Scores Of Bahamians To Lose Jobs In Airline Pullout - 1-, 2004 – 27: 1
Nearly 70 Bahamians employed with Laker Airways Bahamas Ltd. are expected to be laid-off indefinitely, now that the airline's 10-year-plus charter contract with the Royal Oasis Resort has ended.
FREEPORT, Grand Bahama - Laker Airways Bahamas Ltd., the airline that provided over 30 percent of Grand Bahama's airlift, is now forced to restructure its operations and end service to Grand Bahama.
Falcon Air Express, based in Miami Florida, will now take over Laker's northeastern routes via a six-month charter contract with the Grand Bahama Vacations tour company, according to the airline's Executive Vice President Jose Lazaga.
Several of Laker's flight attendants refused to work flights heading out of Grand Bahama on Sunday morning in protest of the impending layoffs, forcing flight cancellations and leaving hundreds of passengers stranded at the Grand Bahama International Airport (GBIA).
Esper Major, general manager of Grand Bahama Vacations, told the Bahama Journal that close to 280 passengers were stranded at GBIA.
Some of those passengers left Sunday night, while others were forced to remain in Freeport overnight and were re-scheduled to leave Monday morning.

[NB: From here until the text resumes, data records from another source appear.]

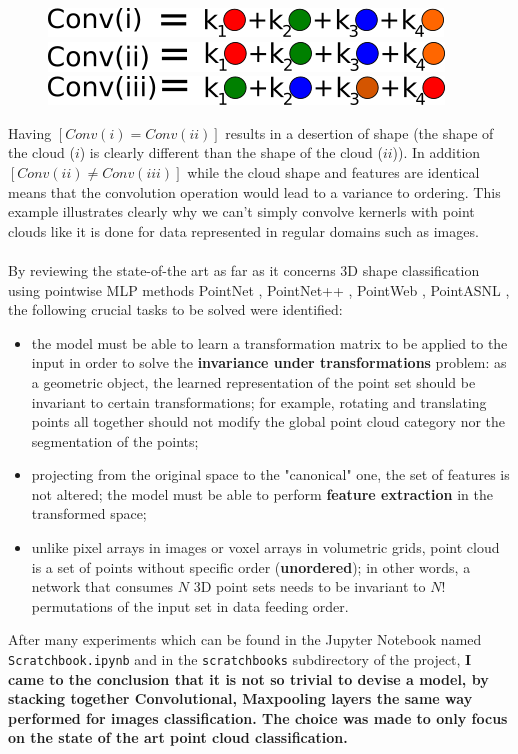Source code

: \documentclass[11pt,a4paper]{article}
\begin{document}
\begin{figure}[H]
    \centering
    \includegraphics[scale=0.6]{imgs/conv-pointcloud-problem-computation-1.png}\\
    \includegraphics[scale=0.6]{imgs/conv-pointcloud-problem-computation-2.png}\\
    \includegraphics[scale=0.6]{imgs/conv-pointcloud-problem-computation-3.png}
\end{figure}
\noindent
Having $[Conv(i) = Conv(ii)]$ results in a desertion of shape (the shape of the cloud ($i$) is clearly different than the shape of the cloud ($ii$)). In addition $[Conv(ii) \neq Conv(iii)]$ while the cloud shape and features are identical means that the convolution operation would lead to a variance to ordering.  This example illustrates clearly why we can't simply convolve kernerls with point clouds like it is done for data represented in regular domains such as images.\\
\\
By reviewing the state-of-the art as far as it concerns 3D shape classification using pointwise MLP methods PointNet \cite{qi2017pointnet}, PointNet++ \cite{qi2017pointnetplus}, PointWeb \cite{8954075}, PointASNL \cite{yan2020pointasnl}, the following crucial tasks to be solved were identified:
\begin{itemize}
    \item the model must be able to learn a transformation matrix to be applied to the input in order to solve the \textbf{invariance under transformations} problem: as a geometric object, the learned representation of the point set should be invariant to certain transformations; for example, rotating and translating points all together should not modify the global point cloud category nor the segmentation of the points;
    \item projecting from the original space to the "canonical" one, the set of features is not altered; the model must be able to perform \textbf{feature extraction} in the transformed space;
    \item unlike pixel arrays in images or voxel arrays in volumetric grids, point cloud is a set of points without specific order (\textbf{unordered}); in other words, a network that consumes $N$ 3D point sets needs to be invariant to $N!$ permutations of the input set in data feeding order.
\end{itemize}
After many experiments which can be found in the Jupyter Notebook named \texttt{Scratchbook.ipynb} and in the \texttt{scratchbooks} subdirectory of the project, \textbf{I came to the conclusion that it is not so trivial to devise a model, by stacking together Convolutional, Maxpooling layers the same way performed for images classification. The choice was made to only focus on the state of the art point cloud classification.}
\end{document}
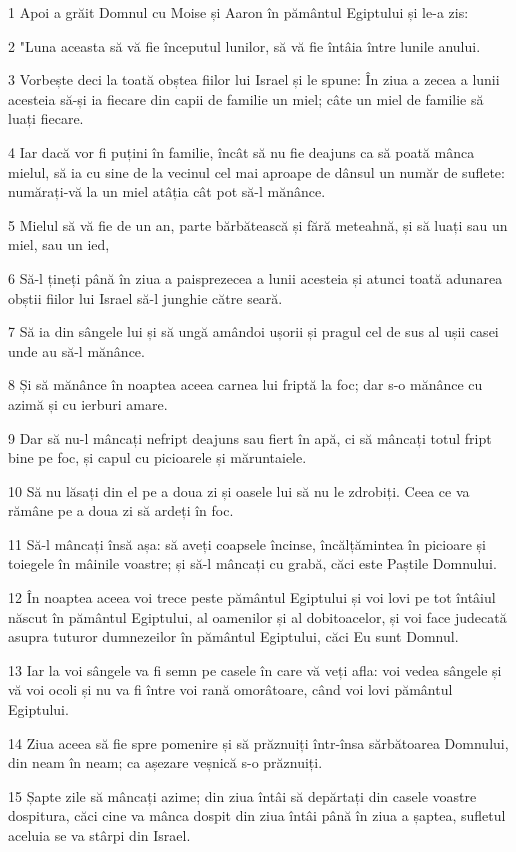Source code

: \par 1 Apoi a grăit Domnul cu Moise și Aaron în pământul Egiptului și le-a zis:
\par 2 "Luna aceasta să vă fie începutul lunilor, să vă fie întâia între lunile anului.
\par 3 Vorbește deci la toată obștea fiilor lui Israel și le spune: În ziua a zecea a lunii acesteia să-și ia fiecare din capii de familie un miel; câte un miel de familie să luați fiecare.
\par 4 Iar dacă vor fi puțini în familie, încât să nu fie deajuns ca să poată mânca mielul, să ia cu sine de la vecinul cel mai aproape de dânsul un număr de suflete: numărați-vă la un miel atâția cât pot să-l mănânce.
\par 5 Mielul să vă fie de un an, parte bărbătească și fără meteahnă, și să luați sau un miel, sau un ied,
\par 6 Să-l țineți până în ziua a paisprezecea a lunii acesteia și atunci toată adunarea obștii fiilor lui Israel să-l junghie către seară.
\par 7 Să ia din sângele lui și să ungă amândoi ușorii și pragul cel de sus al ușii casei unde au să-l mănânce.
\par 8 Și să mănânce în noaptea aceea carnea lui friptă la foc; dar s-o mănânce cu azimă și cu ierburi amare.
\par 9 Dar să nu-l mâncați nefript deajuns sau fiert în apă, ci să mâncați totul fript bine pe foc, și capul cu picioarele și măruntaiele.
\par 10 Să nu lăsați din el pe a doua zi și oasele lui să nu le zdrobiți. Ceea ce va rămâne pe a doua zi să ardeți în foc.
\par 11 Să-l mâncați însă așa: să aveți coapsele încinse, încălțămintea în picioare și toiegele în mâinile voastre; și să-l mâncați cu grabă, căci este Paștile Domnului.
\par 12 În noaptea aceea voi trece peste pământul Egiptului și voi lovi pe tot întâiul născut în pământul Egiptului, al oamenilor și al dobitoacelor, și voi face judecată asupra tuturor dumnezeilor în pământul Egiptului, căci Eu sunt Domnul.
\par 13 Iar la voi sângele va fi semn pe casele în care vă veți afla: voi vedea sângele și vă voi ocoli și nu va fi între voi rană omorâtoare, când voi lovi pământul Egiptului.
\par 14 Ziua aceea să fie spre pomenire și să prăznuiți într-însa sărbătoarea Domnului, din neam în neam; ca așezare veșnică s-o prăznuiți.
\par 15 Șapte zile să mâncați azime; din ziua întâi să depărtați din casele voastre dospitura, căci cine va mânca dospit din ziua întâi până în ziua a șaptea, sufletul aceluia se va stârpi din Israel.
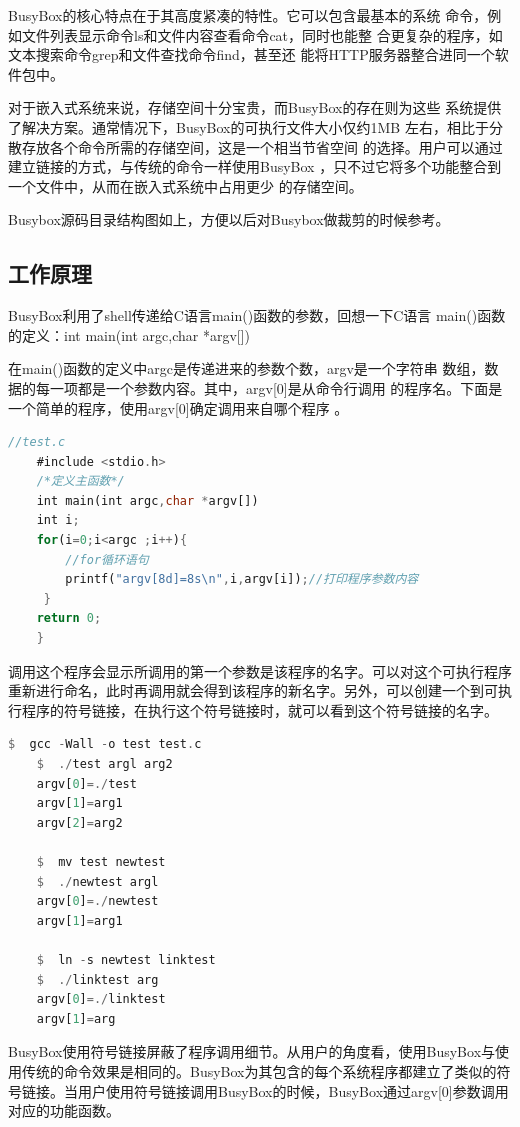 BusyBox的核心特点在于其高度紧凑的特性。它可以包含最基本的系统
命令，例如文件列表显示命令ls和文件内容查看命令cat，同时也能整
合更复杂的程序，如文本搜索命令grep和文件查找命令find，甚至还
能将HTTP服务器整合进同一个软件包中。

对于嵌入式系统来说，存储空间十分宝贵，而BusyBox的存在则为这些
系统提供了解决方案。通常情况下，BusyBox的可执行文件大小仅约1MB
左右，相比于分散存放各个命令所需的存储空间，这是一个相当节省空间
的选择。用户可以通过建立链接的方式，与传统的命令一样使用BusyBox
，只不过它将多个功能整合到一个文件中，从而在嵌入式系统中占用更少
的存储空间。

Busybox源码目录结构图如上，方便以后对Busybox做裁剪的时候参考。

\subsection{工作原理}
BusyBox利用了shell传递给C语言main()函数的参数，回想一下C语言
main()函数的定义：int main(int argc,char *argv[])

在main()函数的定义中argc是传递进来的参数个数，argv是一个字符串
数组，数据的每一项都是一个参数内容。其中，argv[0]是从命令行调用
的程序名。下面是一个简单的程序，使用argv[0]确定调用来自哪个程序
。

\begin{lstlisting}[language=Rust]
	//test.c
	#include <stdio.h>
	/*定义主函数*/
	int main(int argc,char *argv[])
	int i;
	for(i=0;i<argc ;i++){
		//for循环语句
		printf("argv[8d]=8s\n",i,argv[i]);//打印程序参数内容
	 }
	return 0;
    }
\end{lstlisting}

调用这个程序会显示所调用的第一个参数是该程序的名字。可以对这个可执行程序重新进行命名，此时再调用就会得到该程序的新名字。另外，可以创建一个到可执行程序的符号链接，在执行这个符号链接时，就可以看到这个符号链接的名字。

\begin{lstlisting}[language=Rust]
	$  gcc -Wall -o test test.c
	$  ./test argl arg2
	argv[0]=./test
	argv[1]=arg1
	argv[2]=arg2

	$  mv test newtest
	$  ./newtest argl
	argv[0]=./newtest
	argv[1]=arg1

	$  ln -s newtest linktest
	$  ./linktest arg
	argv[0]=./linktest
	argv[1]=arg
	\end{lstlisting}

BusyBox使用符号链接屏蔽了程序调用细节。从用户的角度看，使用BusyBox与使用传统的命令效果是相同的。BusyBox为其包含的每个系统程序都建立了类似的符号链接。当用户使用符号链接调用BusyBox的时候，BusyBox通过argv[0]参数调用对应的功能函数。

Late last year, the Royal Oasis Resort terminated its charter contract with Laker due to financial constraints, according to resort Public Relations Director Donald Glass.

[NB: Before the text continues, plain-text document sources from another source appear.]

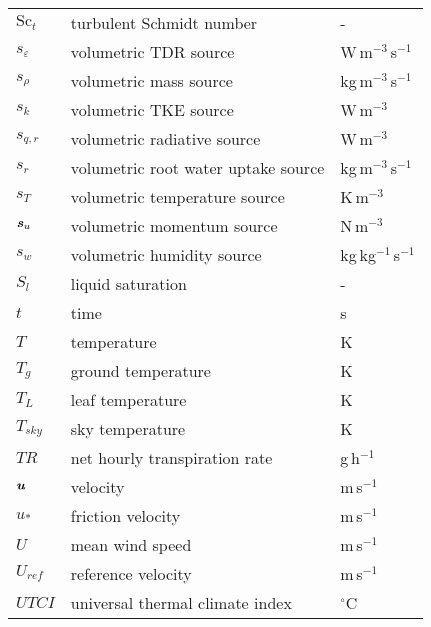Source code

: \begin{longtable}{p{}p{}p{}}
	${\textrm{Sc}_t}$ & turbulent Schmidt number & - \\ 
	$s_{\varepsilon}$ & volumetric TDR source & W\,m$^{-3}$\,s$^{-1}$ \\ 		
	$s_{\rho}$ & volumetric mass source & kg\,m$^{-3}$\,s$^{-1}$ \\ 
	$s_k$ & volumetric TKE source & W\,m$^{-3}$ \\ 		
	$s_{q,r}$ & volumetric radiative source & W\,m$^{-3}$ \\ 		
	$s_r$ & volumetric root water uptake source & kg\,m$^{-3}$\,s$^{-1}$ \\ 	
	$s_T$ & volumetric temperature source & K\,m$^{-3}$ \\ 		
	$\textbf{\textit{s}}_u$ & volumetric momentum source & N\,m$^{-3}$ \\ 	
	$s_w$ & volumetric humidity source & kg\,kg$^{-1}$\,s$^{-1}$ \\ 		
	$S_l$ & liquid saturation & - \\ 			
	$t$ & time & s \\ 
	$T$ & temperature & K  \\ 
	$T_{\textit{g}}$ & ground temperature & K  \\ 	
	$T_{L}$ & leaf temperature & K  \\ 	
	$T_{\textit{sky}}$ & sky temperature & K  \\ 		
	$\textit{TR}$ & net hourly transpiration rate & g\,h$^{-1}$  \\ 	
	$\textbf{\textit{u}}$ & velocity & m\,s$^{-1}$ \\ 
	$u_*$ & friction velocity & m\,s$^{-1}$ \\ 
	$U$ & mean wind speed & m\,s$^{-1}$ \\ 
	$U_{\textit{ref}}$ & reference velocity & m\,s$^{-1}$ \\ 	
	$\textit{UTCI}$ & universal thermal climate index & $^{\circ}$C \\ 	


\end{longtable}
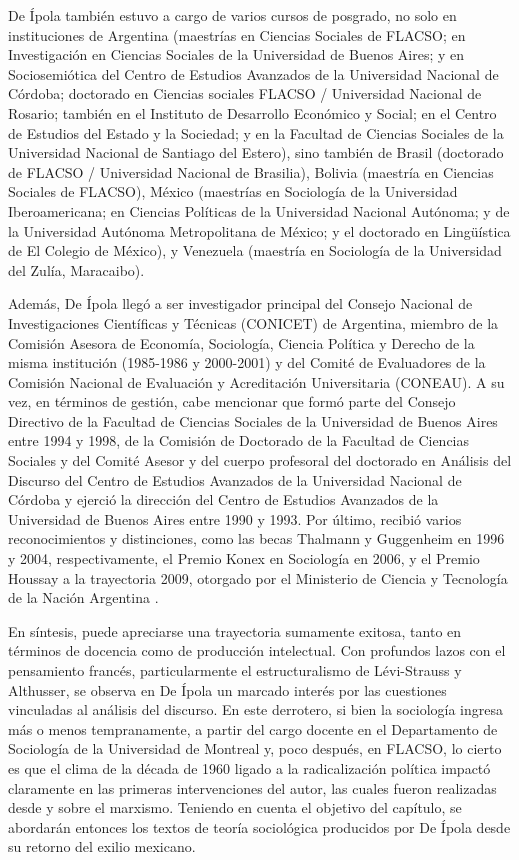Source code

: De Ípola también estuvo a cargo de varios cursos de posgrado, no solo en instituciones de Argentina (maestrías en Ciencias Sociales de FLACSO; en Investigación en Ciencias Sociales de la Universidad de Buenos Aires; y en Sociosemiótica del Centro de Estudios Avanzados de la Universidad Nacional de Córdoba; doctorado en Ciencias sociales FLACSO / Universidad Nacional de Rosario; también en el Instituto de Desarrollo Económico y Social; en el Centro de Estudios del Estado y la Sociedad; y en la Facultad de Ciencias Sociales de la Universidad Nacional de Santiago del Estero), sino también de Brasil (doctorado de FLACSO / Universidad Nacional de Brasilia), Bolivia (maestría en Ciencias Sociales de FLACSO), México (maestrías en Sociología de la Universidad Iberoamericana; en Ciencias Políticas de la Universidad Nacional Autónoma; y de la Universidad Autónoma Metropolitana de México; y el doctorado en Lingüística de El Colegio de México), y Venezuela (maestría en Sociología de la Universidad del Zulía, Maracaibo).

Además, De Ípola llegó a ser investigador principal del Consejo Nacional de Investigaciones Científicas y Técnicas (CONICET) de Argentina, miembro de la Comisión Asesora de Economía, Sociología, Ciencia Política y Derecho de la misma institución (1985-1986 y 2000-2001) y del Comité de Evaluadores de la Comisión Nacional de Evaluación y Acreditación Universitaria (CONEAU). A su vez, en términos de gestión, cabe mencionar que formó parte del Consejo Directivo de la Facultad de Ciencias Sociales de la Universidad de Buenos Aires entre 1994 y 1998, de la Comisión de Doctorado de la Facultad de Ciencias Sociales y del Comité Asesor y del cuerpo profesoral del doctorado en Análisis del Discurso del Centro de Estudios Avanzados de la Universidad Nacional de Córdoba y ejerció la dirección del Centro de Estudios Avanzados de la Universidad de Buenos Aires entre 1990 y 1993. Por último, recibió varios reconocimientos y distinciones, como las becas Thalmann y Guggenheim en 1996 y 2004, respectivamente, el Premio Konex en Sociología en 2006, y el Premio Houssay a la trayectoria 2009, otorgado por el Ministerio de Ciencia y Tecnología de la Nación Argentina \parencite{1608-DEIPOLA2010}.

En síntesis, puede apreciarse una trayectoria sumamente exitosa, tanto en términos de docencia como de producción intelectual. Con profundos lazos con el pensamiento francés, particularmente el estructuralismo de Lévi-Strauss y Althusser, se observa en De Ípola un marcado interés por las cuestiones vinculadas al análisis del discurso. En este derrotero, si bien la sociología ingresa más o menos tempranamente, a partir del cargo docente en el Departamento de Sociología de la Universidad de Montreal y, poco después, en FLACSO, lo cierto es que el clima de la década de 1960 ligado a la radicalización política impactó claramente en las primeras intervenciones del autor, las cuales fueron realizadas desde y sobre el marxismo. Teniendo en cuenta el objetivo del capítulo, se abordarán entonces los textos de teoría sociológica producidos por De Ípola desde su retorno del exilio mexicano.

Laker Bahamas Ltd. was formed in the early 1990's to provide exclusive airlift to the Royal Oasis Resort (formerly the Princess Hotel), but through the Grand Bahama Vacations tour company, the airline expanded to providing open airlift to the island.

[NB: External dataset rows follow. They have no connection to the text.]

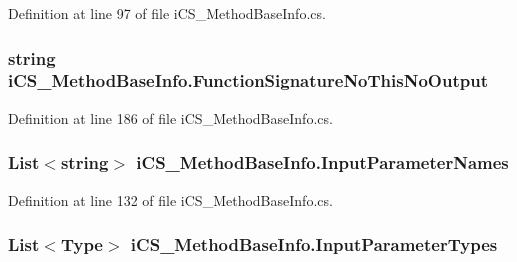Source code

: Definition at line 97 of file i\+C\+S\+\_\+\+Method\+Base\+Info.\+cs.

\hypertarget{classi_c_s___method_base_info_af722eb2e3b161eaefab999b2791e2c9d}{
\subsubsection[{Function\+Signature\+No\+This\+No\+Output}]{\setlength{\rightskip}{0pt plus 5cm}string i\+C\+S\+\_\+\+Method\+Base\+Info.\+Function\+Signature\+No\+This\+No\+Output\hspace{0.3cm}{\ttfamily [get]}}}\label{classi_c_s___method_base_info_af722eb2e3b161eaefab999b2791e2c9d}


Definition at line 186 of file i\+C\+S\+\_\+\+Method\+Base\+Info.\+cs.

\hypertarget{classi_c_s___method_base_info_aa6d84e9dc89f2b96fd3e93e347015f5a}{
\subsubsection[{Input\+Parameter\+Names}]{\setlength{\rightskip}{0pt plus 5cm}List$<$string$>$ i\+C\+S\+\_\+\+Method\+Base\+Info.\+Input\+Parameter\+Names\hspace{0.3cm}{\ttfamily [get]}}}\label{classi_c_s___method_base_info_aa6d84e9dc89f2b96fd3e93e347015f5a}


Definition at line 132 of file i\+C\+S\+\_\+\+Method\+Base\+Info.\+cs.

\hypertarget{classi_c_s___method_base_info_a8b093f052e8a4fa6919edcc3f6bb37f5}{
\subsubsection[{Input\+Parameter\+Types}]{\setlength{\rightskip}{0pt plus 5cm}List$<${\bf Type}$>$ i\+C\+S\+\_\+\+Method\+Base\+Info.\+Input\+Parameter\+Types\hspace{0.3cm}{\ttfamily [get]}}}\label{classi_c_s___method_base_info_a8b093f052e8a4fa6919edcc3f6bb37f5}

Several days after the contract termination on December 16, former airline spokesperson Mary Mainot told the Bahama Journal that the airline would lose 99 percent of its business once its contract ended with the Royal Oasis.
She said no layoffs were planned at that time and the airline's management was looking into servicing other destinations.
But a source close to the airline told the Journal Sunday night that Laker plans to furlough its Bahamian staff indefinitely while it attempts to undergo its restructuring efforts.
The company's major shareholder, Sir Freddie Laker, was also reportedly voted off the company's board of directors, in a major shakeup that took place late last year.
Prior to its final scheduled flights in and out of Freeport Sunday, Laker's charter-jet service flew many routes not currently serviced by scheduled flights to Grand Bahama.
Fort Lauderdale, Freeport's most popular flight hub according to last year's tourism figures, was serviced almost predominantly by Laker Airways.
According to the Executive Vice President of Falcon Air, the airline will service routes including Cincinnati and Cleveland, Ohio; Richmond, Virginia; and Providence, Rhode Island.
Formed just six years ago, Falcon Air is a privately owned U.S. company with a fleet of eight Boeing 727 aircraft, according to the company's website.
In a recent interview with the Bahama Journal, Tourism Minister Obie Wilchcombe said that if there were layoffs as a result of changes at Laker, it "would be hoped" that the Bahamians affected could be assimilated into any new charter arrangements Royal Oasis secured.
But Mr. Lazaga said Falcon Air has no plans to hire any additional crewmembers.
Management of Laker Airways held a meeting with staff members at their Fort Lauderdale office Monday at 10am.
But up to press time, no member of the airline's management team was available for comment on the status of their Bahamian staff.